Hierop is besloten om hem ter herselectie te plaatsen in het huis van bewaring (h.v.b.). Ook gedurende zijn verblijf in het h.v.b. laat zijn gedrag sterk te wensen over. Hij is steeds grensverleggend bezig en zoekt confrontaties met het personeel.
Klager stelt dat een aantal personeelsleden hem ‘zoekt’ en dat er op hem niets aan te merken valt. Voor zover in de locatie Maashegge bekend is, heeft klager zich niet echt beklaagd over het personeel bij de directeur of de commissie van toezicht.
Daarbij mag worden aangenomen dat de directeur zijn oordeel over verlof niet slechts baseert op de mening van enige personeelsleden.

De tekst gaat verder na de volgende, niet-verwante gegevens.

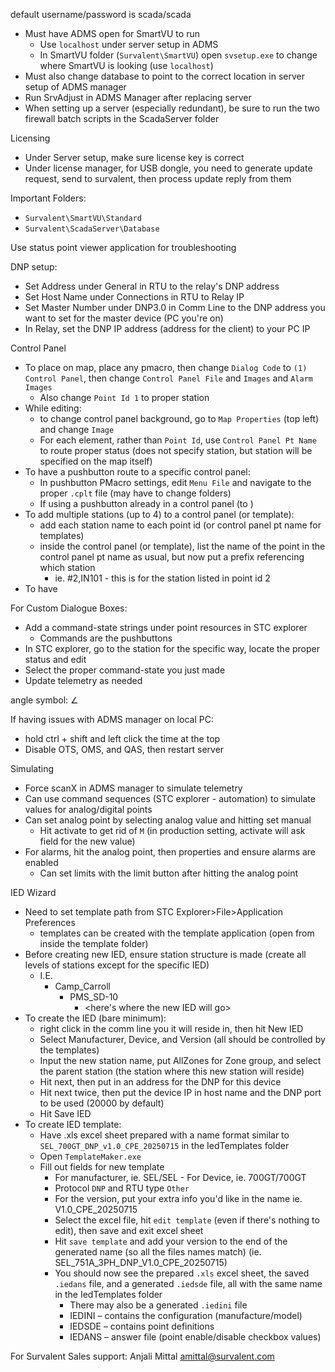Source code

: default username/password is scada/scada

- Must have ADMS open for SmartVU to run
	- Use `localhost` under server setup in ADMS
	- In SmartVU folder (`Survalent\SmartVU`) open `svsetup.exe` to change where SmartVU is looking (use `localhost`)
- Must also change database to point to the correct location in server setup of ADMS manager
- Run SrvAdjust in ADMS Manager after replacing server
- When setting up a server (especially redundant), be sure to run the two firewall batch scripts in the ScadaServer folder

Licensing
- Under Server setup, make sure license key is correct
- Under license manager, for USB dongle, you need to generate update request, send to survalent, then process update reply from them

Important Folders:
- `Survalent\SmartVU\Standard`
- `Survalent\ScadaServer\Database`

Use status point viewer application for troubleshooting

DNP setup:
- Set Address under General in RTU to the relay's DNP address
- Set Host Name under Connections in RTU to Relay IP
- Set Master Number under DNP3.0 in Comm Line to the DNP address you want to set for the master device (PC you're on)
- In Relay, set the DNP IP address (address for the client) to your PC IP

Control Panel
- To place on map, place any pmacro, then change `Dialog Code` to `(1) Control Panel`, then change `Control Panel File` and `Images`  and `Alarm Images`
	- Also change `Point Id 1` to proper station
- While editing:
	- to change control panel background, go to `Map Properties` (top left) and change `Image`
	- For each element, rather than `Point Id`, use `Control Panel Pt Name` to route proper status (does not specify station, but station will be specified on the map itself)
- To have a pushbutton route to a specific control panel:
	- In pushbutton PMacro settings, edit `Menu File` and navigate to the proper `.cplt` file (may have to change folders)
	- If using a pushbutton already in a control panel (to )
- To add multiple stations (up to 4) to a control panel (or template):
	- add each station name to each point id (or control panel pt name for templates)
	- inside the control panel (or template), list the name of the point in the control panel pt name as usual, but now put a prefix referencing which station
		- ie. #2,IN101 - this is for the station listed in point id 2
- To have 

For Custom Dialogue Boxes:
- Add a command-state strings under point resources in STC explorer
	- Commands are the pushbuttons
- In STC explorer, go to the station for the specific way, locate the proper status and edit
- Select the proper command-state you just made
- Update telemetry as needed

angle symbol:
∠

If having issues with ADMS manager on local PC:
- hold ctrl + shift and left click the time at the top
- Disable OTS, OMS, and QAS, then restart server

Simulating
- Force scanX in ADMS manager to simulate telemetry
- Can use command sequences (STC explorer - automation) to simulate values for analog/digital points
- Can set analog point by selecting analog value and hitting set manual
	- Hit activate to get rid of `M` (in production setting, activate will ask field for the new value)
- For alarms, hit the analog point, then properties and ensure alarms are enabled
	- Can set limits with the limit button after hitting the analog point

IED Wizard
- Need to set template path from STC Explorer>File>Application Preferences
	- templates can be created with the template application (open from inside the template folder)
- Before creating new IED, ensure station structure is made (create all levels of stations except for the specific IED)
	- I.E.
		- Camp_Carroll
			- PMS_SD-10
				- <here's where the new IED will go>
- To create the IED (bare minimum):
	- right click in the comm line you it will reside in, then hit New IED
	- Select Manufacturer, Device, and Version (all should be controlled by the templates)
	- Input the new station name, put AllZones for Zone group, and select the parent station (the station where this new station will reside)
	- Hit next, then put in an address for the DNP for this device
	- Hit next twice, then put the device IP in host name and the DNP port to be used (20000 by default)
	- Hit Save IED
- To create IED template:
	- Have .xls excel sheet prepared with a name format similar to `SEL_700GT_DNP_v1.0_CPE_20250715` in the IedTemplates folder
	- Open `TemplateMaker.exe`
	- Fill out fields for new template
		- For manufacturer, ie. SEL/SEL  -  For Device, ie. 700GT/700GT
		- Protocol `DNP` and RTU type `Other`
		- For the version, put your extra info you'd like in the name ie. V1.0_CPE_20250715
		- Select the excel file, hit `edit template` (even if there's nothing to edit), then save and exit excel sheet
		- Hit `save template` and add your version to the end of the generated name (so all the files names match) (ie. SEL_751A_3PH_DNP_V1.0_CPE_20250715)
		- You should now see the prepared `.xls` excel sheet, the saved `.iedans` file, and a generated `.iedsde` file, all with the same name in the IedTemplates folder
			- There may also be a generated `.iedini` file
			- IEDINI – contains the configuration (manufacture/model)
			- IEDSDE – contains point definitions
			- IEDANS – answer file (point enable/disable checkbox values)

For Survalent Sales support: Anjali Mittal amittal@survalent.com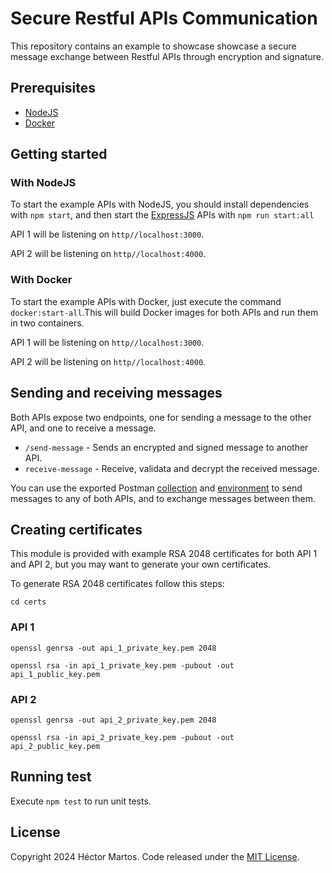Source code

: # Secure Restful APIs Communication

This repository contains an example to showcase showcase a secure message exchange between Restful APIs through encryption and signature.

## Prerequisites

- [NodeJS](https://nodejs.org/)
- [Docker](https://www.docker.com/)

## Getting started

### With NodeJS

To start the example APIs with NodeJS, you should install dependencies with `npm start`, and then start the [ExpressJS](https://expressjs.com/) APIs with `npm run start:all`

API 1 will be listening on `http//localhost:3000`.

API 2 will be listening on `http//localhost:4000`.

### With Docker

To start the example APIs with Docker, just execute the command `docker:start-all`.This will build Docker images for both APIs and run them in two containers.

API 1 will be listening on `http//localhost:3000`.

API 2 will be listening on `http//localhost:4000`.

## Sending and receiving messages

Both APIs expose two endpoints, one for sending a message to the other API, and one to receive a message.

- `/send-message` - Sends an encrypted and signed message to another API.
- `receive-message` - Receive, validata and decrypt the received message.

You can use the exported Postman [collection](./Secure_Restful_APIs_Communication.postman_collection.json) and [environment](./Secure_Restful_APIs_Communication.postman_environment.json) to send messages to any of both APIs, and to exchange messages between them.

## Creating certificates

This module is provided with example RSA 2048 certificates for both API 1 and API 2, but you may want to generate your own certificates.

To generate RSA 2048 certificates follow this steps:

`cd certs`

### API 1

`openssl genrsa -out api_1_private_key.pem 2048`

`openssl rsa -in api_1_private_key.pem -pubout -out api_1_public_key.pem`

### API 2

`openssl genrsa -out api_2_private_key.pem 2048`

`openssl rsa -in api_2_private_key.pem -pubout -out api_2_public_key.pem`

## Running test

Execute `npm test` to run unit tests.

## License

Copyright 2024 Héctor Martos. Code released under the [MIT License](./LICENSE).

Op klagers verlofaanvraag zijn de volgende adviezen uitgebracht.
De directeur van het h.v.b. Maashegge heeft negatief geadviseerd ten aanzien van de verlofaanvraag.
De officier van justitie bij het arrondissementsparket te Zutphen heeft aangegeven geen bezwaar te hebben tegen verlofverlening.

3. De beoordeling
Klager ondergaat een gevangenisstraf van 3 jaar en 185 dagen met aftrek, wegens afpersing. De wettelijk vroegst mogelijke v.i.-datum valt op of omstreeks 9 april 2008. Aansluitend dient hij eventueel subsidiaire hechtenis van negentien dagen te
ondergaan.

Het beroep richt zich tegen de afwijzing van klagers eerste verlofaanvraag. Hij kan in totaal zes verlofaanvragen indienen.

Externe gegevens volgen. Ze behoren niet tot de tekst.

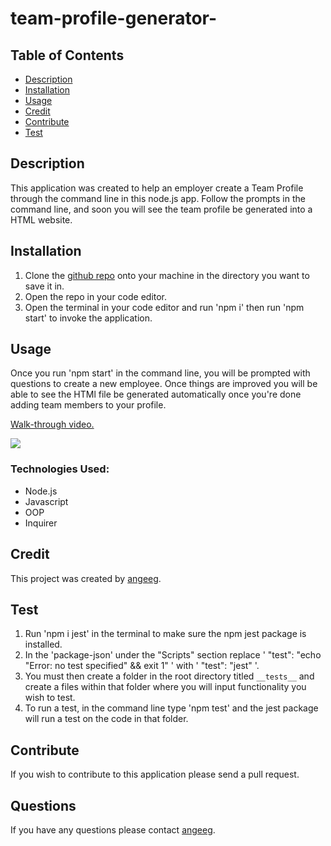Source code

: # team-profile-generator-

## Table of Contents
* [Description](#description)
* [Installation](#installation)
* [Usage](#usage)
* [Credit](#credit)
* [Contribute](#contribute)
* [Test](#test)


## Description 
This application was created to help an employer create a Team Profile through the command line in this node.js app. Follow the prompts in the command line, and soon you will see the team profile be generated into a HTML website. 

## Installation 
1. Clone the <a href="https://github.com/angeeg/team-profile-generator-.git">github repo</a> onto your machine in the directory you want to save it in. 
2. Open the repo in your code editor. 
3. Open the terminal in your code editor and run 'npm i' then run 'npm start' to invoke the application.
## Usage 
Once you run 'npm start' in the command line, you will be prompted with questions to create a new employee. Once things are improved you will be able to see the HTMl file be generated automatically once you're done adding team members to your profile. 

[Walk-through video.](https://drive.google.com/file/d/12S9UVOlKegCjESMEt4jMRkM42-1Pjyt6/view)


<img src="Team Profile Generator .gif"/>


### Technologies Used:
* Node.js 
* Javascript
* OOP
* Inquirer

## Credit
This project was created by <a href="https://github.com/angeeg">angeeg</a>.
## Test 
1. Run 'npm i jest' in the terminal to make sure the npm jest package is installed. 
2. In the 'package-json' under the "Scripts" section replace ' "test": "echo \"Error: no test specified\" && exit 1" ' with ' "test": "jest" '.
3. You must then create a folder in the root directory titled `__tests__` and create a files within that folder where you will input functionality you wish to test. 
4. To run a test, in the command line type 'npm test' and the jest package will run a test on the code in that folder. 

## Contribute 
If you wish to contribute to this application please send a pull request. 
## Questions
If you have any questions please contact <a href="https://github.com/angeeg">angeeg</a>.
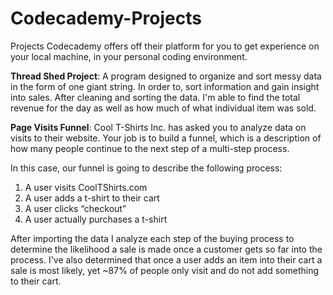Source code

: # Codecademy-Projects
Projects Codecademy offers off their platform for you to get experience on your local machine, in your personal coding environment.

**Thread Shed Project**: 
A program designed to organize and sort messy data in the form of one giant string. In order to, sort information and gain insight into sales. 
After cleaning and sorting the data. I'm able to find the total revenue for the day as well as how much of what individual item was sold.


**Page Visits Funnel**:
Cool T-Shirts Inc. has asked you to analyze data on visits to their website. Your job is to build a funnel, which is a description of how many people continue to the next step of a multi-step process.

In this case, our funnel is going to describe the following process:
1. A user visits CoolTShirts.com
2. A user adds a t-shirt to their cart
3. A user clicks “checkout”
4. A user actually purchases a t-shirt

After importing the data I analyze each step of the buying process to determine the likelihood a sale is made once a customer gets so far into the process. I've also determined that once a user adds an item into their cart a sale is most likely, yet ~87% of people only visit and do not add something to their cart.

Klager verbleef in een b.b.i. en is na terugkeer van een regimair verlof positief bevonden op het gebruik van softdrugs. Vervolgens heeft klager een dreigende houding aangenomen naar een p.i.w.-er. Als gevolg hiervan is klager teruggeplaatst naar het
h.v.b., waar hij negatief gedrag vertoont naar personeel en medegedetineerden.
De beroepscommissie is van oordeel dat voornoemde omstandigheden een zodanige contra-indicatie vormen voor verlofverlening dat deze een afwijzing van klagers verlofaanvraag rechtvaardigen. Derhalve kan de beslissing van de Minister, bij afweging van
alle in aanmerking komende belangen en gelet op de weigeringsgronden zoals bedoeld in artikel 4 onder c. en d. van de Regeling tijdelijk verlaten van de inrichting (van 24 december 1998, nr. 733726/98/DJI), niet als onredelijk of onbillijk worden
aangemerkt.

4. De uitspraak
De beroepscommissie verklaart het beroep ongegrond.

Aldus gedaan door de beroepscommissie voornoemd, bestaande uit mr. A.G. Bosch, voorzitter,
mr. J.R. Meijeringh en mr. J.M.M. van Woensel, leden, in tegenwoordigheid van mr. H.S. van Gemert, secretaris, op 19 juni 2007.